# GOAL OF THE EXERCISE:
Repeat nothing but the lines below running from the one containing "[^/7]: An AOR" to the one containing "[^/16]: Interview 9;". Keep both end lines.

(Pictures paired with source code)
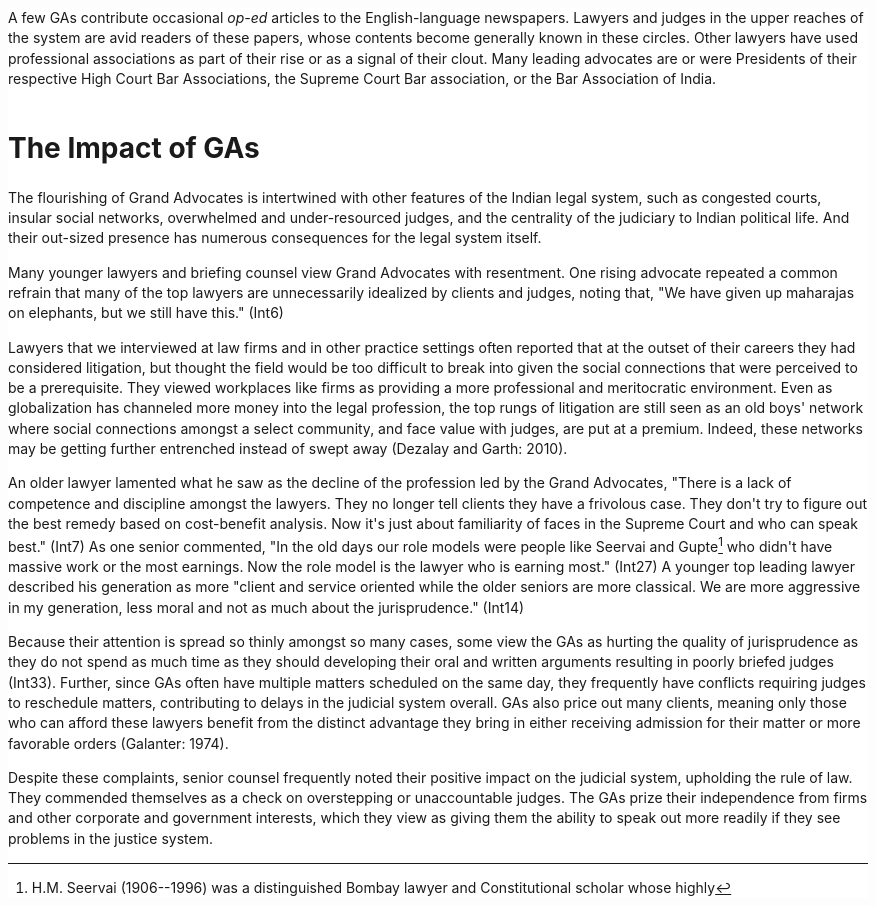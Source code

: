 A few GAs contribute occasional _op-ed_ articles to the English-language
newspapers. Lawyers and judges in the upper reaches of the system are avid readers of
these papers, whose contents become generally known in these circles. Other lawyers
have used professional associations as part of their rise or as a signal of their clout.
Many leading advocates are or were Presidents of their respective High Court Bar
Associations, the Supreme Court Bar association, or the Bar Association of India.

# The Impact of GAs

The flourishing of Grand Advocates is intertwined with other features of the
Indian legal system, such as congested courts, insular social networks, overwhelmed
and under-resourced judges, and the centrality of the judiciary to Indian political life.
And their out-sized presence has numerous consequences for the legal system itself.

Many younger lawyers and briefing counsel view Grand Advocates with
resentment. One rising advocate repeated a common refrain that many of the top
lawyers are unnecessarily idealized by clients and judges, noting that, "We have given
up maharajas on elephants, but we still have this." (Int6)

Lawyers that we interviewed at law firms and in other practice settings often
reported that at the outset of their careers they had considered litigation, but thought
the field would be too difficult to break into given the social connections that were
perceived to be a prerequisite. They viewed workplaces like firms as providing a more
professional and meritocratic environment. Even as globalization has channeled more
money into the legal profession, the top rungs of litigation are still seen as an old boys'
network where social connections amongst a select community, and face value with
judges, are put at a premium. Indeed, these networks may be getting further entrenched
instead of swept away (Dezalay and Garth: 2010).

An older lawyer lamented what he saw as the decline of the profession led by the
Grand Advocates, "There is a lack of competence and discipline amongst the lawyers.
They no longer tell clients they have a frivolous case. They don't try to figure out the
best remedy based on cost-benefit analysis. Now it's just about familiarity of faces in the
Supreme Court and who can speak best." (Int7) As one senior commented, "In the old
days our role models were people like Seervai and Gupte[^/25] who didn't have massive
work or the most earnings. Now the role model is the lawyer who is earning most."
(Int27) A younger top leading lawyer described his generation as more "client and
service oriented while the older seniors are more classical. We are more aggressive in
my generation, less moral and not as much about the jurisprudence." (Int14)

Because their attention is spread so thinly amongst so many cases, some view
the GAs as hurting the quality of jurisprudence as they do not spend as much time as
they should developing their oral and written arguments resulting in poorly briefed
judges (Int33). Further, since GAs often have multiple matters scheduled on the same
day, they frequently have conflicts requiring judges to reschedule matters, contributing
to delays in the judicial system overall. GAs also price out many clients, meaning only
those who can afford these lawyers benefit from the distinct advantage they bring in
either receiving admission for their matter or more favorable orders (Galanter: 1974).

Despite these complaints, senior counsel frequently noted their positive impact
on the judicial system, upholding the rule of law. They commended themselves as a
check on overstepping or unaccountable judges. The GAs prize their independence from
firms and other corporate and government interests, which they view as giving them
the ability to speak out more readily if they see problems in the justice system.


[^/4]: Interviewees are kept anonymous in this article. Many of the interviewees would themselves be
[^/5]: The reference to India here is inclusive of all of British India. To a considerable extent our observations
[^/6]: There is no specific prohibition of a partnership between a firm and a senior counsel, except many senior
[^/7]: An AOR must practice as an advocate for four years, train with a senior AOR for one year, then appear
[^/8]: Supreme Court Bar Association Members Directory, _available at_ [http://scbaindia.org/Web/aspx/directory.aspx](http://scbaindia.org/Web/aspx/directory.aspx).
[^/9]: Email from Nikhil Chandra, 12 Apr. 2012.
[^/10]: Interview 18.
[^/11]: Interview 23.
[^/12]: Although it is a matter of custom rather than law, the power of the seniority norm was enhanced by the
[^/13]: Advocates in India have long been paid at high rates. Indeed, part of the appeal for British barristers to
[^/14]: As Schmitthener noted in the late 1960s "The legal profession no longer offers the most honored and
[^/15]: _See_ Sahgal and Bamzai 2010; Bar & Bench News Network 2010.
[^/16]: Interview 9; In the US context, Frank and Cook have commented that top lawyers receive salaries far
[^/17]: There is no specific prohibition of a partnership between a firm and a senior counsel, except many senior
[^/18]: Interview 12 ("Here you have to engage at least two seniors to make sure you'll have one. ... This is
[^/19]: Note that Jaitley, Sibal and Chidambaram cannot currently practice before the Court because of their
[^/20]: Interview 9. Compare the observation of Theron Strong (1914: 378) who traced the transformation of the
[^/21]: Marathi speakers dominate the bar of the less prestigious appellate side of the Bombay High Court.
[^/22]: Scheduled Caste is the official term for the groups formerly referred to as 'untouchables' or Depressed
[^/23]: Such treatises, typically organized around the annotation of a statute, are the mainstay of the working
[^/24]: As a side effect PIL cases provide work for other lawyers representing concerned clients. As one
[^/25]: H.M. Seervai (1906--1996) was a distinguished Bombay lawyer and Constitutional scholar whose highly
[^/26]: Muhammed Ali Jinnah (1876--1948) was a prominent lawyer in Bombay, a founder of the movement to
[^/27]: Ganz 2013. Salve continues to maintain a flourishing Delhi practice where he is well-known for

# RESULT OF THE EXERCISE:
[^/7]: An AOR must practice as an advocate for four years, train with a senior AOR for one year, then appear
[^/8]: Supreme Court Bar Association Members Directory, _available at_ [http://scbaindia.org/Web/aspx/directory.aspx](http://scbaindia.org/Web/aspx/directory.aspx).
[^/9]: Email from Nikhil Chandra, 12 Apr. 2012.
[^/10]: Interview 18.
[^/11]: Interview 23.
[^/12]: Although it is a matter of custom rather than law, the power of the seniority norm was enhanced by the
[^/13]: Advocates in India have long been paid at high rates. Indeed, part of the appeal for British barristers to
[^/14]: As Schmitthener noted in the late 1960s "The legal profession no longer offers the most honored and
[^/15]: _See_ Sahgal and Bamzai 2010; Bar & Bench News Network 2010.
[^/16]: Interview 9; In the US context, Frank and Cook have commented that top lawyers receive salaries far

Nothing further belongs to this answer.